The department, along with the state's treaty tribes, co-manages the harvest and hatchery production of fish populations. Co-management principles are laid out in legal opinions such as US vs. Washington (Boldt decision) and US vs. Oregon (Baloney decision).

Scope of What We Do

The Department's roles and responsibilities include managing fish and wildlife populations and setting fishing and hunting seasons. We base our management decisions on a sound science-based framework.

We operate about 100 hatcheries statewide.

We enforce laws pertaining to fish and wildlife and their habitats.

We manage approximately one million acres of land for fish and wildlife.

We have "hydraulics authority:" we permit construction activities in waterways that might affect fish; and we have authority to protect bald eagle habitat.

We are the keepers of the state list of species of concern rare threatened and endangered fish and wildlife.

If you were to pick up the newspaper or turn on television news lately, you've probably read or seen that legislators this session are dealing with a number of issues affecting the Department of Fish and Wildlife.
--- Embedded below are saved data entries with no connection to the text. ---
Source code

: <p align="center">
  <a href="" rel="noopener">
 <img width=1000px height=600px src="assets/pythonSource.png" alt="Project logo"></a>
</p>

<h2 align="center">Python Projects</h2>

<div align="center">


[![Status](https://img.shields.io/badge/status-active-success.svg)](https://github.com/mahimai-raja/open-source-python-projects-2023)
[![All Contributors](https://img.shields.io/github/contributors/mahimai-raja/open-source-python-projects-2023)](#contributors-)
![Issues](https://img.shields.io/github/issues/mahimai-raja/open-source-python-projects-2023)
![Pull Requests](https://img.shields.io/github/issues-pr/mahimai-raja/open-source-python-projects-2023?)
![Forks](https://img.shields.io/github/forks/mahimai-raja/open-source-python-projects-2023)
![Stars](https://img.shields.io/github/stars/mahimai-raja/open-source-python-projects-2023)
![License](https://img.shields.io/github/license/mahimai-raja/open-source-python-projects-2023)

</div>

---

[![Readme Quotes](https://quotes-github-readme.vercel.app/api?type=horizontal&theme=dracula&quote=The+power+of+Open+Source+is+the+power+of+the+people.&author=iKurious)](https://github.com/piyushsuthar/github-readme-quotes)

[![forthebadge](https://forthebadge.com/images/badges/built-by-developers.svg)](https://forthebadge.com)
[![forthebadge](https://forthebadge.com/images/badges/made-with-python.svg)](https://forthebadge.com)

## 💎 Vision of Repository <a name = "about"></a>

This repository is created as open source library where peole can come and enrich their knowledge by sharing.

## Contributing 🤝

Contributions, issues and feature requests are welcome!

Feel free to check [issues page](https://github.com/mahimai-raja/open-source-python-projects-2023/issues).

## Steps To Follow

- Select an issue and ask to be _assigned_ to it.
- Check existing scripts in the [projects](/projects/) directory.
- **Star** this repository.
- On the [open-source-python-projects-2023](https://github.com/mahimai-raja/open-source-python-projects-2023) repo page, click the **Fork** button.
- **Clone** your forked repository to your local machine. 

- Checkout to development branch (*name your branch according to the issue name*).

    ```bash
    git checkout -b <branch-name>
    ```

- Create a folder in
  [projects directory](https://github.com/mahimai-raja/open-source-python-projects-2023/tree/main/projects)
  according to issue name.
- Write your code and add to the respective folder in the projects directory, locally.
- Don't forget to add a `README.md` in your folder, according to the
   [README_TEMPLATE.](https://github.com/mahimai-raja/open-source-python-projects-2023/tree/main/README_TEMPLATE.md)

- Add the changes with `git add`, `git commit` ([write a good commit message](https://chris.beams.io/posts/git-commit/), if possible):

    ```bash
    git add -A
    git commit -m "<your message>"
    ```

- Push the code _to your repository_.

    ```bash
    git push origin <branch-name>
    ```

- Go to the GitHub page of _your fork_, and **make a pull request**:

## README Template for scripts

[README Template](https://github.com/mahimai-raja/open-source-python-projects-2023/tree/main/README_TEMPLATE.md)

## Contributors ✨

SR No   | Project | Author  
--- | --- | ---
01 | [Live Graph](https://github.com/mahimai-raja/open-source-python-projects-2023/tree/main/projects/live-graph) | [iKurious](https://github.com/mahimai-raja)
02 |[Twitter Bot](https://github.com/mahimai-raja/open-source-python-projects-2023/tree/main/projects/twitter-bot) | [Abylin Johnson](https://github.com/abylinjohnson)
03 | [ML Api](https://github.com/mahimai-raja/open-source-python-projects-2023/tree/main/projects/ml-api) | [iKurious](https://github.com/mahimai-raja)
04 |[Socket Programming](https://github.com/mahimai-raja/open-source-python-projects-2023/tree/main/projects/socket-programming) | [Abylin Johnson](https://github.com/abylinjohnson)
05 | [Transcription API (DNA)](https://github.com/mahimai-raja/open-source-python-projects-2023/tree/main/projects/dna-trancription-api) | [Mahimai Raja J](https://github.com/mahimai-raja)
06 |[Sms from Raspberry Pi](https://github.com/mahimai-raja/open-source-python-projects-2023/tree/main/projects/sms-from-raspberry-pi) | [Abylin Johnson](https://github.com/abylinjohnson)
Two issues are directly related to the earlier passage of statewide initiative ballot measures, which directly affected our management capabilities.

Cougar Management is one.

Furbearer Management (Trapping) is another.

Wildlife damage is a third issue.

Besides these issues, the Department is involved in a number of other important ongoing issues you've undoubtedly heard or read about.

One, of course, is wild salmon recovery.

A major priority of the Department right now is the writing of regional recovery plans for listed fish; e.g. the collaborative Puget Sound Shared Strategy.

We've reached a point where the proverbial petal has to hit the metal.

Recovery plans due to federal fisheries or NOAA in 18 months.

Chief priority of WDFW fisheries scientists is to work closely with all players - cities, counties, volunteer organizations and others - to craft watershed recovery plans by the deadline.

Plans have to account for all the 4H's ---hatchery, hydropower, habitat and harvest.

One key component to making sure all four H's are dealt with, specifically the habitat H, is the science-based Forests and Fish Agreement that the Department helped draft. We feel that this is a good agreement that will get better over time through adaptive management.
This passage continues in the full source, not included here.